Le gouvernement sénégalais n'a pas été assez loin pour lutter contre les abus, l'exploitation et la négligence chroniques et généralisés dont sont victimes des milliers d'enfants talibés vivant dans les écoles coraniques traditionnelles, ont déclaré Human Rights Watch et la Plateforme pour la promotion et la protection des droits humains (PPDH), une coalition sénégalaise d’organisations de défense des droits humains, dans un rapport publié conjointement aujourd’hui.

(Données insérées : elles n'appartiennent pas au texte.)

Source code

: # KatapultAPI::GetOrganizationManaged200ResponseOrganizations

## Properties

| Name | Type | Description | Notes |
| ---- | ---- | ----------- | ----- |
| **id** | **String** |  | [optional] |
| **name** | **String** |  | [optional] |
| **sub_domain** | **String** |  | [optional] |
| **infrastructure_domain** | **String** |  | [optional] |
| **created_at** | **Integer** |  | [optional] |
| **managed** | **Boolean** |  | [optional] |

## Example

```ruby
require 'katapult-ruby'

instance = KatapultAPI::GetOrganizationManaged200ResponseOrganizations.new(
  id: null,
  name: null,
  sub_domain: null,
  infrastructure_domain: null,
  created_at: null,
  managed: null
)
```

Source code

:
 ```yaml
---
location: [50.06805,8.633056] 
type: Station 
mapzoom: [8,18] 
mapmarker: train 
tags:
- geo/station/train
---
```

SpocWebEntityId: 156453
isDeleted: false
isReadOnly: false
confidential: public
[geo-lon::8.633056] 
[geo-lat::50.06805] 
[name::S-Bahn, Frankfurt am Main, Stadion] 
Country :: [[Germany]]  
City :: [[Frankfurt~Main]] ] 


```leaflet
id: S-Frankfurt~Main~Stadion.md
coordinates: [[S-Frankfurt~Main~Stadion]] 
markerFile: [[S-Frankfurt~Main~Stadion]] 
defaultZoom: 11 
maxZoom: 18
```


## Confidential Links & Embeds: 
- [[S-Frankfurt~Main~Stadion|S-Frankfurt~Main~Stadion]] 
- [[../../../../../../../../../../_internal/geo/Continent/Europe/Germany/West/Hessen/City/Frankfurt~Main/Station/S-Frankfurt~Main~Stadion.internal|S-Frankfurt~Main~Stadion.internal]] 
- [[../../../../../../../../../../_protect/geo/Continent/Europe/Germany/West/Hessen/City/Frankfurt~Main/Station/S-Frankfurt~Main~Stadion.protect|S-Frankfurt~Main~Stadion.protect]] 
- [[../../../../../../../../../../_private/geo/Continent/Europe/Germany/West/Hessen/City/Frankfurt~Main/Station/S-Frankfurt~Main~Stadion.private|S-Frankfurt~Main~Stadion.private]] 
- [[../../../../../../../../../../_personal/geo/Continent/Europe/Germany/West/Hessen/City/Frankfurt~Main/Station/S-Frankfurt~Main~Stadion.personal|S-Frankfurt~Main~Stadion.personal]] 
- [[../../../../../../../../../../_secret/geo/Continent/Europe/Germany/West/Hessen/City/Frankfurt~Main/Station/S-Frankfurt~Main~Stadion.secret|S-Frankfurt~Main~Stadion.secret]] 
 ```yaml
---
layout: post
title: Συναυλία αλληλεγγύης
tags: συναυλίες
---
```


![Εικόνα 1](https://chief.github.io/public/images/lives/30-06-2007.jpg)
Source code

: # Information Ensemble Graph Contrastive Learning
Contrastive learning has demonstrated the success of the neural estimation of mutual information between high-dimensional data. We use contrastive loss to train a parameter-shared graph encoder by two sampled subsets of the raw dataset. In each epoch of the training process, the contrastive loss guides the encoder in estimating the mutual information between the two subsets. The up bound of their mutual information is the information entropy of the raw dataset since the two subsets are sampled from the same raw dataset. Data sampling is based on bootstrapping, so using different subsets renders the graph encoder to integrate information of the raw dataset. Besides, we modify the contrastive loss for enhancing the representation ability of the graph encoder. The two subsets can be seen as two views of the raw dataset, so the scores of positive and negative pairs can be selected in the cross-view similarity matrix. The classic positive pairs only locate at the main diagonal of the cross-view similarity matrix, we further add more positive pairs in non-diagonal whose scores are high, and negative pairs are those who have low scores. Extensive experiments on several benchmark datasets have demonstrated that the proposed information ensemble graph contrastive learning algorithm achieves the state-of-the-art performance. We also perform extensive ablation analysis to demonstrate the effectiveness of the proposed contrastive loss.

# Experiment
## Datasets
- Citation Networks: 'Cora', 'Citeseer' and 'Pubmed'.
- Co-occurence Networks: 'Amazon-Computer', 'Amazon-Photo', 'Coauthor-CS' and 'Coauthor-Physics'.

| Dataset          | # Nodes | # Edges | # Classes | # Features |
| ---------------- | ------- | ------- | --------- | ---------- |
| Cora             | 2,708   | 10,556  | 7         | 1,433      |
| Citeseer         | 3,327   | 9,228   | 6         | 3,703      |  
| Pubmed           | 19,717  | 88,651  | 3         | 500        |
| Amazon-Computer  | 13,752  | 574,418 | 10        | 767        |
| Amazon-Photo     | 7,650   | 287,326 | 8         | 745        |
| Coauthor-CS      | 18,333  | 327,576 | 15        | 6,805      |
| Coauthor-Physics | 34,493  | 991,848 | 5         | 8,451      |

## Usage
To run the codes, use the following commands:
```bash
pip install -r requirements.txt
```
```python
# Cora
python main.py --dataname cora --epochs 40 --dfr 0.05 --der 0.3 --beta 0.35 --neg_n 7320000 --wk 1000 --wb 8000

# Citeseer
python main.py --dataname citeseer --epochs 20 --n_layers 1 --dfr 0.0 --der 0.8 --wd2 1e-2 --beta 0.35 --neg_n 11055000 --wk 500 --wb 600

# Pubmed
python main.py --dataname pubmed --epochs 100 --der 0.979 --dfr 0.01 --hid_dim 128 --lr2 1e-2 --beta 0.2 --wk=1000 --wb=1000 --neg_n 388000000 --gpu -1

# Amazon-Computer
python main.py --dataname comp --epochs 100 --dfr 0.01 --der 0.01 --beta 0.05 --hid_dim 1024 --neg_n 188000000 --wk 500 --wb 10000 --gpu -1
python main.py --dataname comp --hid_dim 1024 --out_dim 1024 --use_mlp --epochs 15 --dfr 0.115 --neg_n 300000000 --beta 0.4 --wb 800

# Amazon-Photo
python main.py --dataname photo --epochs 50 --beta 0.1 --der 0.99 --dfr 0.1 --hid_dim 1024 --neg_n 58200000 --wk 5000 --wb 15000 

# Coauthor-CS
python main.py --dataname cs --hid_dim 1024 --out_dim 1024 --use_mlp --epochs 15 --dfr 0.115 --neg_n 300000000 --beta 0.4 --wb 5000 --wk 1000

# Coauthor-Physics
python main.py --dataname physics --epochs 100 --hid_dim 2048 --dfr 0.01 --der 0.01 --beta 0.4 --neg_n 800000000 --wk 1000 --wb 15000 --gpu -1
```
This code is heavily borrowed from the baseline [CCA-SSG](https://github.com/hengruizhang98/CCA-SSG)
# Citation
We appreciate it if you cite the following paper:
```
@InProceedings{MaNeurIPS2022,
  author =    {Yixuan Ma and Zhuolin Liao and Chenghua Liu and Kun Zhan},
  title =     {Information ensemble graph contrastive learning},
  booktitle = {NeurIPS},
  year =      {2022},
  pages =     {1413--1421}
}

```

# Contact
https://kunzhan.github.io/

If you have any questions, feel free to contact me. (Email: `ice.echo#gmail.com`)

Le rapport de 91 pages, intitulé « ‘La place de ces enfants n’est pas dans la rue’ : Une feuille de route pour mettre fin à la maltraitance des talibés au Sénégal », analyse la politique, la programmation et les efforts judiciaires du gouvernement sénégalais de 2017 à 2019 pour lutter contre les abus. Ayant constaté l’insuffisance de ces efforts, les deux organisations ont proposé une feuille de route pour mettre fin à la mendicité forcée et aux conditions abusives dans les écoles coraniques, appelées daaras.

« Les enfants talibés ont été ouvertement et tragiquement négligés, exploités et maltraités, et le gouvernement n'a tout simplement pas fait assez pour arrêter cela », a déclaré Corinne Dufka, directrice adjointe de la division Afrique de Human Rights Watch. « Le gouvernement doit prendre des mesures audacieuses, concrètes et durables pour mettre fin aux souffrances endurées par de nombreux enfants dans les daaras du Sénégal. »

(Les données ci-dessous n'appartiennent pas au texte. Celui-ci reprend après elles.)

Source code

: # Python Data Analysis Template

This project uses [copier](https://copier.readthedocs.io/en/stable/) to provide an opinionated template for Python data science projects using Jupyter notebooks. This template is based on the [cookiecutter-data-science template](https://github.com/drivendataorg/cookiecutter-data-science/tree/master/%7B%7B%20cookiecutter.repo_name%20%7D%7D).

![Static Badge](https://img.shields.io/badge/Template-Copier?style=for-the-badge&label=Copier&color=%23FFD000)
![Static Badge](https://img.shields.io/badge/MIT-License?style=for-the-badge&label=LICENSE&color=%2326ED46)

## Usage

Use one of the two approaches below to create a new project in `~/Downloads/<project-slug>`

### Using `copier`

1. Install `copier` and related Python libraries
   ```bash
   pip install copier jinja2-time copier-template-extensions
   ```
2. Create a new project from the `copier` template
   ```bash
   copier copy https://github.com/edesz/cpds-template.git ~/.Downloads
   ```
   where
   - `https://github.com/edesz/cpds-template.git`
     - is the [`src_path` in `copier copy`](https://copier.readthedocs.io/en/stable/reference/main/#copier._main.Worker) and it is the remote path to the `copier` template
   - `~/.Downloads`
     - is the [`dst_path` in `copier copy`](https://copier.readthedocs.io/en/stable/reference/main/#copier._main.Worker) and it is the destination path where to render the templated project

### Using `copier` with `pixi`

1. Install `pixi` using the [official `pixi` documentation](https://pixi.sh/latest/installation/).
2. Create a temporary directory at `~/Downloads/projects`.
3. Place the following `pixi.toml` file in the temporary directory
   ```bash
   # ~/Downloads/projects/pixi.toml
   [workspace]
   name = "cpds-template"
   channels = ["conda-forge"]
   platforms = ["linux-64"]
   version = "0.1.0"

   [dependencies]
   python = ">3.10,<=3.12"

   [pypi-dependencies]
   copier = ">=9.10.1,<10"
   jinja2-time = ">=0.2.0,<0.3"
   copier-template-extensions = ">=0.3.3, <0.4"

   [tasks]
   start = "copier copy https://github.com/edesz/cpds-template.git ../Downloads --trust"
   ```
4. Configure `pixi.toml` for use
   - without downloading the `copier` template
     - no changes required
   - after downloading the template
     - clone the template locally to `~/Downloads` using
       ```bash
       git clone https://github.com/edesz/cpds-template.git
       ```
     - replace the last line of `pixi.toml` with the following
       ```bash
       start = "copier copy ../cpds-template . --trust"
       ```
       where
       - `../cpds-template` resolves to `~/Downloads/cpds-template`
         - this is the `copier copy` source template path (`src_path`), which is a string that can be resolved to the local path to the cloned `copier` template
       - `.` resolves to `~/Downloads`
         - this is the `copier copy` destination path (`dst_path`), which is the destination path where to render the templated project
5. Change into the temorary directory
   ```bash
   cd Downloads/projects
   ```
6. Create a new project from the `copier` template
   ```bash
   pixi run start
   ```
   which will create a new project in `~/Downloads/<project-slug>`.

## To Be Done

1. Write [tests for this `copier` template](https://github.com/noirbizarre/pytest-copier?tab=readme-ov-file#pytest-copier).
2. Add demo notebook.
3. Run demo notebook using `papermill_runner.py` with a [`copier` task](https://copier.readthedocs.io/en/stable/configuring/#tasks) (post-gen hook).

Au cours des recherches menées en 2018 et 2019, Human Rights Watch et la PPDH se sont rendus dans quatre régions du Sénégal, ont visité 22 daaras et 13 centres d'accueil pour enfants, et ont interrogé plus de 150 personnes, dont des enfants talibés, des maîtres coraniques, des travailleurs sociaux, des spécialistes de la protection de l'enfance, des agents de la police, des fonctionnaires de justice, et des représentants du gouvernement et de l’ONU, entre autres.

Des photos diffusées sur les réseaux sociaux en novembre montrant plusieurs enfants talibés enchaînés dans la région de Louga ont souligné l'urgence d'une action gouvernementale pour mettre fin aux abus, ont déclaré les organisations. Les photos ont déclenché une condamnation généralisée de la part des activistes pour les droits des enfants ainsi que des protestations véhémentes de la part de chefs religieux contre l’arrestation et les poursuites à l’encontre du maître coranique des enfants.

« Ce n'est que le dernier des nombreux cas de traitement inhumain d'enfants talibés ces dernières années », a déclaré Mamadou Wane, coordinateur de la PPDH. « L'État doit s'acquitter de sa responsabilité de protéger ces enfants, réglementer les daaras et mettre fin à ces abus inadmissibles. »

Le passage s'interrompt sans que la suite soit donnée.